**Material provided:**
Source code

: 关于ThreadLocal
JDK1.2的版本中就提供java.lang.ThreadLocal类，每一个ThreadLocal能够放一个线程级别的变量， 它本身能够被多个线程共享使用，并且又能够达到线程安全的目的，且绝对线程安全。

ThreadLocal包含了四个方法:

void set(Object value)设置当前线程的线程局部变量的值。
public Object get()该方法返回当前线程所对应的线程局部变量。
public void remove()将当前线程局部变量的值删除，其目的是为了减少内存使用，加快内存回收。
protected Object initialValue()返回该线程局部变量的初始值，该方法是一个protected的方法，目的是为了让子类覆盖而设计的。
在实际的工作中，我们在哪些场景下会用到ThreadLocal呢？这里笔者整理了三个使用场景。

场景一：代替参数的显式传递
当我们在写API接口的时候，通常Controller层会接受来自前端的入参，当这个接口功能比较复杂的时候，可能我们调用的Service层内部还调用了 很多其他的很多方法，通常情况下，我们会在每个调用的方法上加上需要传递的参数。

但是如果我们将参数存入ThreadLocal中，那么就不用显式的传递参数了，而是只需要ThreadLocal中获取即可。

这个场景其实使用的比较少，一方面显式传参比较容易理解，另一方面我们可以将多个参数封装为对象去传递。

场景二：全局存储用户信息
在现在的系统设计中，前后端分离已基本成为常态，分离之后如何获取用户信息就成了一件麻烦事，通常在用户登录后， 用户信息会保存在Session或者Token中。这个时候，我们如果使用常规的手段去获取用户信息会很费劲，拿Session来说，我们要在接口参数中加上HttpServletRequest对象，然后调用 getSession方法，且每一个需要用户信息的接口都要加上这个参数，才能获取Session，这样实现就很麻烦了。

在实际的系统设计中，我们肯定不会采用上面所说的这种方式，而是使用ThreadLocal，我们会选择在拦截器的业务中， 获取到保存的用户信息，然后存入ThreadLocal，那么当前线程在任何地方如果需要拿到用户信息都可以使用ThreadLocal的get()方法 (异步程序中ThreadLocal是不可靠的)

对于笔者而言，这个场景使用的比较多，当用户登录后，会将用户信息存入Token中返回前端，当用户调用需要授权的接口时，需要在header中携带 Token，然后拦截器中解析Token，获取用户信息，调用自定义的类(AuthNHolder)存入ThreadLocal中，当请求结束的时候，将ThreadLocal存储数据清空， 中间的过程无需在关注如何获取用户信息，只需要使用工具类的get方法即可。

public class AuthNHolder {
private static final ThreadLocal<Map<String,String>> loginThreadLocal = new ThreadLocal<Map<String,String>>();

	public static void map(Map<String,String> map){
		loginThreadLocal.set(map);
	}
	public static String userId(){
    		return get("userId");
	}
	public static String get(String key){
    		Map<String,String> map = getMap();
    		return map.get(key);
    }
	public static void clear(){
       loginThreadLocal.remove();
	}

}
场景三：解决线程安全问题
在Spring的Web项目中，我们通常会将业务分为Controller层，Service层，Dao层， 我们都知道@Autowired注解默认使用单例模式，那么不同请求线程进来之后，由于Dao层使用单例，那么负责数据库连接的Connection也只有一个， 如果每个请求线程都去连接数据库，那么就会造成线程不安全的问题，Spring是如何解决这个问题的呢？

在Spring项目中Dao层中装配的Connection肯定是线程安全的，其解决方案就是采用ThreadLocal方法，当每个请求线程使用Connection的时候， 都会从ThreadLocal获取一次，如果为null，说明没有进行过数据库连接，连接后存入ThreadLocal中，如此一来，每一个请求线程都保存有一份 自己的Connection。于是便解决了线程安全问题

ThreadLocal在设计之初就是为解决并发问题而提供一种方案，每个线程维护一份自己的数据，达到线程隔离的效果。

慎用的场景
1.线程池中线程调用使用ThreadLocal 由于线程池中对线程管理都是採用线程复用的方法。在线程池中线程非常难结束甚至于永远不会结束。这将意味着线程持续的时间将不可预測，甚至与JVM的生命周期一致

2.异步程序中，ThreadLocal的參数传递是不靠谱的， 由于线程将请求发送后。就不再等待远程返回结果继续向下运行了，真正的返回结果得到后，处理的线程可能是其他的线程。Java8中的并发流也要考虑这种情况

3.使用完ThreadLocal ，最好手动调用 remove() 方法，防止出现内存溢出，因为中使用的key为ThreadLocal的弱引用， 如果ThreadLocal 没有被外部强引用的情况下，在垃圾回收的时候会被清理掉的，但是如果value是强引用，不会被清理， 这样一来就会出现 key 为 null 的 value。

**Aim of the exercise:**
In the data above, start at the line that has "JDK1.2的版本中就提供j", stop after the line that has "1.线程池中线程调用使用Th", and print every line in between exactly as it stands.

**Response below:**
JDK1.2的版本中就提供java.lang.ThreadLocal类，每一个ThreadLocal能够放一个线程级别的变量， 它本身能够被多个线程共享使用，并且又能够达到线程安全的目的，且绝对线程安全。

ThreadLocal包含了四个方法:

void set(Object value)设置当前线程的线程局部变量的值。
public Object get()该方法返回当前线程所对应的线程局部变量。
public void remove()将当前线程局部变量的值删除，其目的是为了减少内存使用，加快内存回收。
protected Object initialValue()返回该线程局部变量的初始值，该方法是一个protected的方法，目的是为了让子类覆盖而设计的。
在实际的工作中，我们在哪些场景下会用到ThreadLocal呢？这里笔者整理了三个使用场景。

场景一：代替参数的显式传递
当我们在写API接口的时候，通常Controller层会接受来自前端的入参，当这个接口功能比较复杂的时候，可能我们调用的Service层内部还调用了 很多其他的很多方法，通常情况下，我们会在每个调用的方法上加上需要传递的参数。

但是如果我们将参数存入ThreadLocal中，那么就不用显式的传递参数了，而是只需要ThreadLocal中获取即可。

这个场景其实使用的比较少，一方面显式传参比较容易理解，另一方面我们可以将多个参数封装为对象去传递。

场景二：全局存储用户信息
在现在的系统设计中，前后端分离已基本成为常态，分离之后如何获取用户信息就成了一件麻烦事，通常在用户登录后， 用户信息会保存在Session或者Token中。这个时候，我们如果使用常规的手段去获取用户信息会很费劲，拿Session来说，我们要在接口参数中加上HttpServletRequest对象，然后调用 getSession方法，且每一个需要用户信息的接口都要加上这个参数，才能获取Session，这样实现就很麻烦了。

在实际的系统设计中，我们肯定不会采用上面所说的这种方式，而是使用ThreadLocal，我们会选择在拦截器的业务中， 获取到保存的用户信息，然后存入ThreadLocal，那么当前线程在任何地方如果需要拿到用户信息都可以使用ThreadLocal的get()方法 (异步程序中ThreadLocal是不可靠的)

对于笔者而言，这个场景使用的比较多，当用户登录后，会将用户信息存入Token中返回前端，当用户调用需要授权的接口时，需要在header中携带 Token，然后拦截器中解析Token，获取用户信息，调用自定义的类(AuthNHolder)存入ThreadLocal中，当请求结束的时候，将ThreadLocal存储数据清空， 中间的过程无需在关注如何获取用户信息，只需要使用工具类的get方法即可。

public class AuthNHolder {
private static final ThreadLocal<Map<String,String>> loginThreadLocal = new ThreadLocal<Map<String,String>>();

	public static void map(Map<String,String> map){
		loginThreadLocal.set(map);
	}
	public static String userId(){
    		return get("userId");
	}
	public static String get(String key){
    		Map<String,String> map = getMap();
    		return map.get(key);
    }
	public static void clear(){
       loginThreadLocal.remove();
	}

}
场景三：解决线程安全问题
在Spring的Web项目中，我们通常会将业务分为Controller层，Service层，Dao层， 我们都知道@Autowired注解默认使用单例模式，那么不同请求线程进来之后，由于Dao层使用单例，那么负责数据库连接的Connection也只有一个， 如果每个请求线程都去连接数据库，那么就会造成线程不安全的问题，Spring是如何解决这个问题的呢？

在Spring项目中Dao层中装配的Connection肯定是线程安全的，其解决方案就是采用ThreadLocal方法，当每个请求线程使用Connection的时候， 都会从ThreadLocal获取一次，如果为null，说明没有进行过数据库连接，连接后存入ThreadLocal中，如此一来，每一个请求线程都保存有一份 自己的Connection。于是便解决了线程安全问题

ThreadLocal在设计之初就是为解决并发问题而提供一种方案，每个线程维护一份自己的数据，达到线程隔离的效果。

慎用的场景
1.线程池中线程调用使用ThreadLocal 由于线程池中对线程管理都是採用线程复用的方法。在线程池中线程非常难结束甚至于永远不会结束。这将意味着线程持续的时间将不可预測，甚至与JVM的生命周期一致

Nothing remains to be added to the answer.